Edith Wharton, late in her writing career, wrote:
What is writing a novel like?
1. The beginning: A ride through a spring wood.
2. The middle: The Gobi Desert.
3. The end: A night with a lover.
I am now in the Gobi Desert.
I’ve been working on my novel-in-progress for just over a month, and just over 31,000 words. It’s hard to predict exactly how long it will turn out to be, but I can safely say that I am out of the spring wood … and I think I would know if I’d reached the night with an unidentified lover.
So this must be the Gobi Desert.
I don’t often watch survival-type shows—you know, Man Vs. Wild, Survivorman—because I am easily squigged out by survival. I can’t even think about 127 Hours (which I never saw) without having the impulse to curl up in the nearest corner and watch YouTube cats until the bad thoughts go away. But on the occasion I do end up watching something survival-related, a common theme shows up: keep moving. It makes sense. Unless you have the resources to set up long-term sustainable camp where you are, the longer you take, the more you expend.
This, I’ve found, holds for the novelist’s Gobi Desert, too.
It’s all about momentum, about keeping the story and the characters fresh and alive. Stagnation—true stagnation—has never helped anything. That’s not to say I subscribe to the write every day, without fail philosophy, because I don’t; I think stepping away to contemplate can be, at times, just as productive as actually putting words on the page. Sometimes we need to pause and think things through, because if we don’t, we might well end up with days, weeks of wasted work we could’ve avoided if we’d taken that time for thought.

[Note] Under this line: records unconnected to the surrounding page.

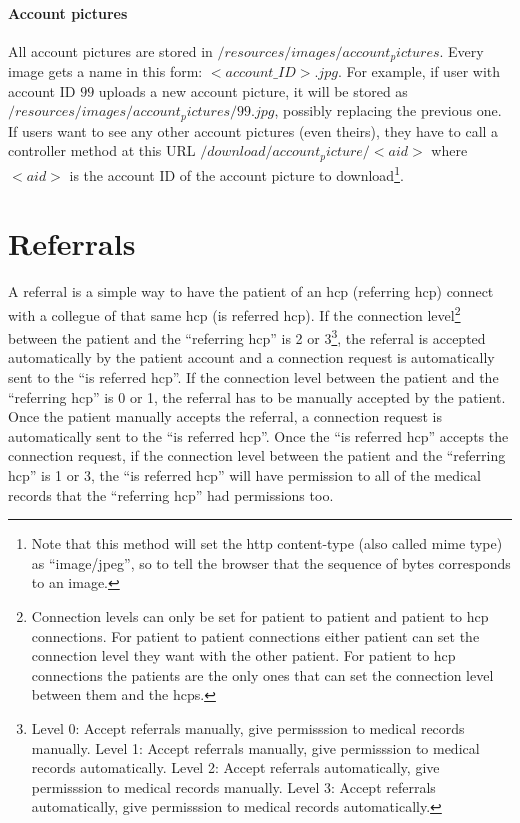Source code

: \paragraph{Account pictures}
All account pictures are stored in $/resources/images/account_pictures$. Every image gets a name in this form: $<account{\_}ID>.jpg$. For example, if user with account ID $99$ uploads a new account picture, it will be stored as $/resources/images/account_pictures/99.jpg$, possibly replacing the previous one. If users want to see any other account pictures (even theirs), they have to call a controller method at this URL $/download/account_picture/<aid>$ where $<aid>$ is the account ID of the account picture to download\footnote{Note that this method will set the http content-type (also called mime type) as ``image/jpeg'', so to tell the browser that the sequence of bytes corresponds to an image.}.


\section{Referrals}
A referral is a simple way to have the patient of an hcp (referring hcp) connect with a collegue of that same hcp (is referred hcp).  If the connection level\footnote{Connection levels can only be set for patient to patient and patient to hcp connections.  For patient to patient connections either patient can set the connection level they want with the other patient.  For patient to hcp connections the patients are the only ones that can set the connection level between them and the hcps.} between the patient and the ``referring hcp'' is 2 or 3\footnote{ Level 0: Accept referrals manually, give permisssion to medical records manually. Level 1: Accept referrals manually, give permisssion to medical records automatically. Level 2: Accept referrals automatically, give permisssion to medical records manually. Level 3: Accept referrals automatically, give permisssion to medical records automatically.}, the referral is accepted automatically by the patient account and a connection request is automatically sent to the ``is referred hcp''.  If the connection level between the patient and the ``referring hcp'' is 0 or 1, the referral has to be manually accepted by the patient.  Once the patient manually accepts the referral, a connection request is automatically sent to the ``is referred hcp''.  Once the ``is referred hcp'' accepts the connection request, if the connection level between the patient and the ``referring hcp'' is 1 or 3, the ``is referred hcp'' will have permission to all of the medical records that the ``referring hcp'' had permissions too.

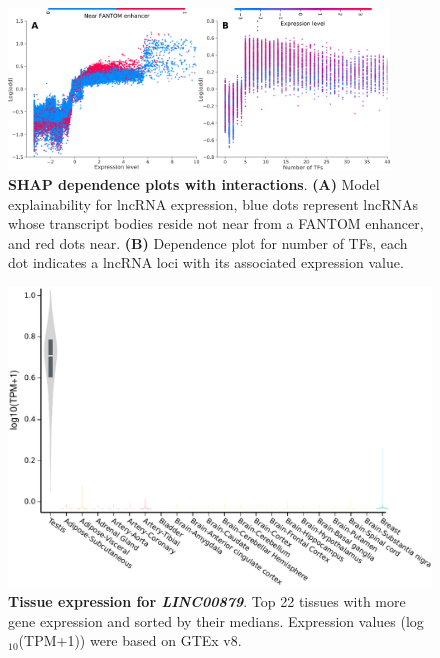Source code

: \begin{figure}[!htb]
  \centering
  \includegraphics[width=0.9\textwidth]{plots/appendix/ml/shap.dep.interactions.png}
  \caption[SHAP dependence plots with interactions]{\textbf{SHAP dependence plots with interactions}. \textbf{(A)} Model explainability for lncRNA expression, blue dots represent lncRNAs whose transcript bodies reside not near from a FANTOM enhancer, and red dots near. \textbf{(B)} Dependence plot for number of TFs, each dot indicates a lncRNA loci with its associated expression value.}
  \label{supp-fig:shap-dep-interact}
\end{figure}

\begin{figure}[ht!]
  \centering
  \includegraphics[scale=0.55]{plots/appendix/ml/linc00789.gene.expression.pdf}
  \caption[Tissue expression for \textit{LINC00879}]{\textbf{Tissue expression for \textit{LINC00879}}. Top 22 tissues with more gene expression and sorted by their medians. Expression values (log$_{10}$(TPM+1)) were based on GTEx v8.}
  \label{supp-fig:linc-gene-expression}
\end{figure}

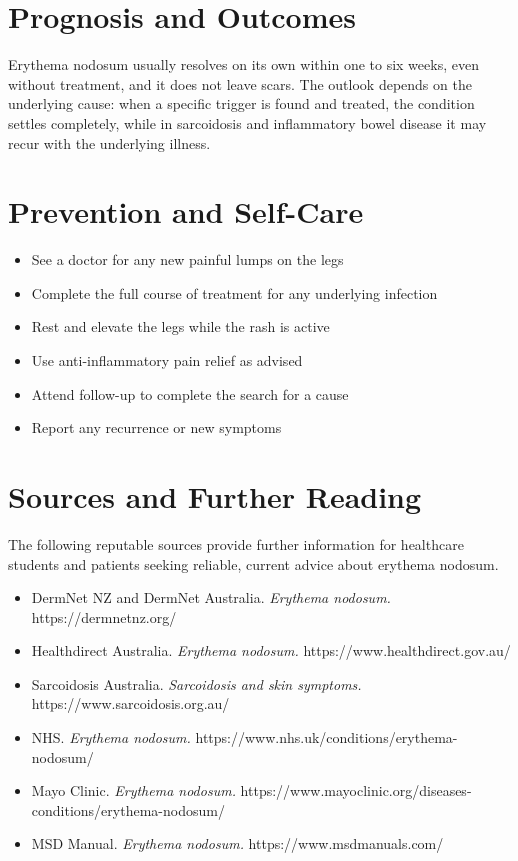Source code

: \section*{Prognosis and Outcomes}
Erythema nodosum usually resolves on its own within one to six weeks, even without treatment, and it does not leave scars. The outlook depends on the underlying cause: when a specific trigger is found and treated, the condition settles completely, while in sarcoidosis and inflammatory bowel disease it may recur with the underlying illness.

\section*{Prevention and Self-Care}
\begin{itemize}
    \item See a doctor for any new painful lumps on the legs
    \item Complete the full course of treatment for any underlying infection
    \item Rest and elevate the legs while the rash is active
    \item Use anti-inflammatory pain relief as advised
    \item Attend follow-up to complete the search for a cause
    \item Report any recurrence or new symptoms
\end{itemize}

\section*{Sources and Further Reading}
The following reputable sources provide further information for healthcare students and patients seeking reliable, current advice about erythema nodosum.
\begin{itemize}
    \item DermNet NZ and DermNet Australia. \textit{Erythema nodosum.} https://dermnetnz.org/
    \item Healthdirect Australia. \textit{Erythema nodosum.} https://www.healthdirect.gov.au/
    \item Sarcoidosis Australia. \textit{Sarcoidosis and skin symptoms.} https://www.sarcoidosis.org.au/
    \item NHS. \textit{Erythema nodosum.} https://www.nhs.uk/conditions/erythema-nodosum/
    \item Mayo Clinic. \textit{Erythema nodosum.} https://www.mayoclinic.org/diseases-conditions/erythema-nodosum/
    \item MSD Manual. \textit{Erythema nodosum.} https://www.msdmanuals.com/
\end{itemize}
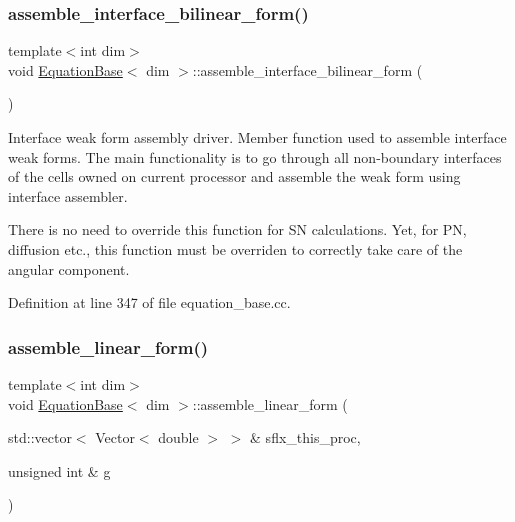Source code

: \subsubsection{\texorpdfstring{assemble\+\_\+interface\+\_\+bilinear\+\_\+form()}{assemble\_interface\_bilinear\_form()}}
{\footnotesize\ttfamily template$<$int dim$>$ \\
void \hyperlink{class_equation_base}{Equation\+Base}$<$ dim $>$\+::assemble\+\_\+interface\+\_\+bilinear\+\_\+form (\begin{DoxyParamCaption}{ }\end{DoxyParamCaption})\hspace{0.3cm}{\ttfamily [virtual]}}



Interface weak form assembly driver. Member function used to assemble interface weak forms. The main functionality is to go through all non-\/boundary interfaces of the cells owned on current processor and assemble the weak form using interface assembler. 

There is no need to override this function for SN calculations. Yet, for PN, diffusion etc., this function must be overriden to correctly take care of the angular component. 

Definition at line 347 of file equation\+\_\+base.\+cc.

\mbox{\label{class_equation_base_ac08c0b8c03ccd29f0b9eb49f6e63f8e9}} 
\subsubsection{\texorpdfstring{assemble\+\_\+linear\+\_\+form()}{assemble\_linear\_form()}}
{\footnotesize\ttfamily template$<$int dim$>$ \\
void \hyperlink{class_equation_base}{Equation\+Base}$<$ dim $>$\+::assemble\+\_\+linear\+\_\+form (\begin{DoxyParamCaption}\item[{std\+::vector$<$ Vector$<$ double $>$ $>$ \&}]{sflx\+\_\+this\+\_\+proc,  }\item[{unsigned int \&}]{g }\end{DoxyParamCaption})\hspace{0.3cm}{\ttfamily [virtual]}}



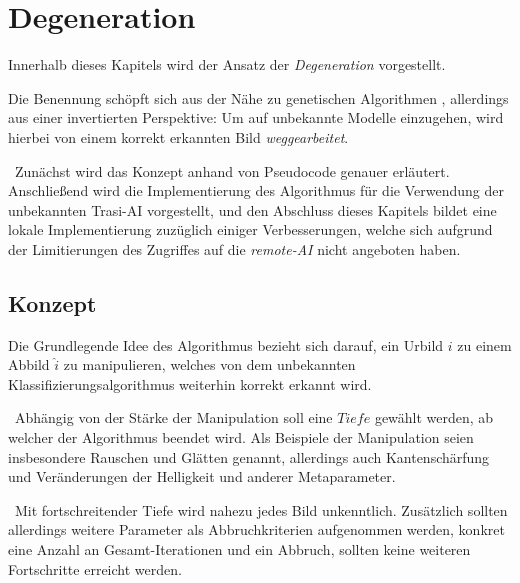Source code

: \chapter{Degeneration}
\label{cha:Degeneration}
Innerhalb dieses Kapitels wird der Ansatz der \textit{Degeneration} vorgestellt.

Die Benennung schöpft sich aus der Nähe zu genetischen Algorithmen , allerdings aus einer invertierten Perspektive: Um auf unbekannte Modelle einzugehen, wird hierbei von einem korrekt erkannten Bild \textit{weggearbeitet}.

~\newline Zunächst wird das Konzept anhand von Pseudocode genauer erläutert. Anschließend wird die Implementierung des Algorithmus für die Verwendung der unbekannten Trasi-AI vorgestellt, und den Abschluss dieses Kapitels bildet eine lokale Implementierung zuzüglich einiger Verbesserungen, welche sich aufgrund der Limitierungen des Zugriffes auf die \textit{remote-AI} nicht angeboten haben.
\section{Konzept}
\label{sec:DegenerationKonzept}
Die Grundlegende Idee des Algorithmus bezieht sich darauf, ein Urbild $i$ zu einem Abbild $\hat{i}$ zu manipulieren, welches von dem unbekannten Klassifizierungsalgorithmus weiterhin korrekt erkannt wird. 

~\newline Abhängig von der Stärke der Manipulation soll eine $Tiefe$ gewählt werden, ab welcher der Algorithmus beendet wird. Als Beispiele der Manipulation seien insbesondere Rauschen und Glätten genannt, allerdings auch Kantenschärfung und Veränderungen der Helligkeit und anderer Metaparameter. 

~\newline Mit fortschreitender Tiefe wird nahezu jedes Bild unkenntlich. Zusätzlich sollten allerdings weitere Parameter als Abbruchkriterien aufgenommen werden, konkret eine Anzahl an Gesamt-Iterationen und ein Abbruch, sollten keine weiteren Fortschritte erreicht werden.

\newpage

I don’t need to write every day to make my way through the Gobi Desert, but I do need to have the writing on my mind every day. Even a few minutes, just to keep it present.
Of course, three hours of thought rarely gives the same satisfaction as three hours of writing, because there’s something wonderful about seeing that quantifiable progress. It often feels more valid, too. I can post on Facebook, I wrote two thousand words on my novel today! and my internet friends will understand at least to a point what that means, maybe even leave me little Yay! comments. But if I said, I spent two hours drinking tea and talking to my cats about my novel, I’d be lucky to get a lol.
It’s hard to measure the worth of contemplation, and I think that makes it easy to brush aside as a form of procrastination (which, don’t get me wrong, it sometimes is). But when you’re making your way through that Gobi Desert, you don’t do yourself any favors by charging boldly onward without stopping now and then to make sure you still have a sense of where you’re going and how you’re going to get there.
After all, what good is a night with a lover if you retire to the bedroom, begin to undress, and discover that your toes are purple with frostbite?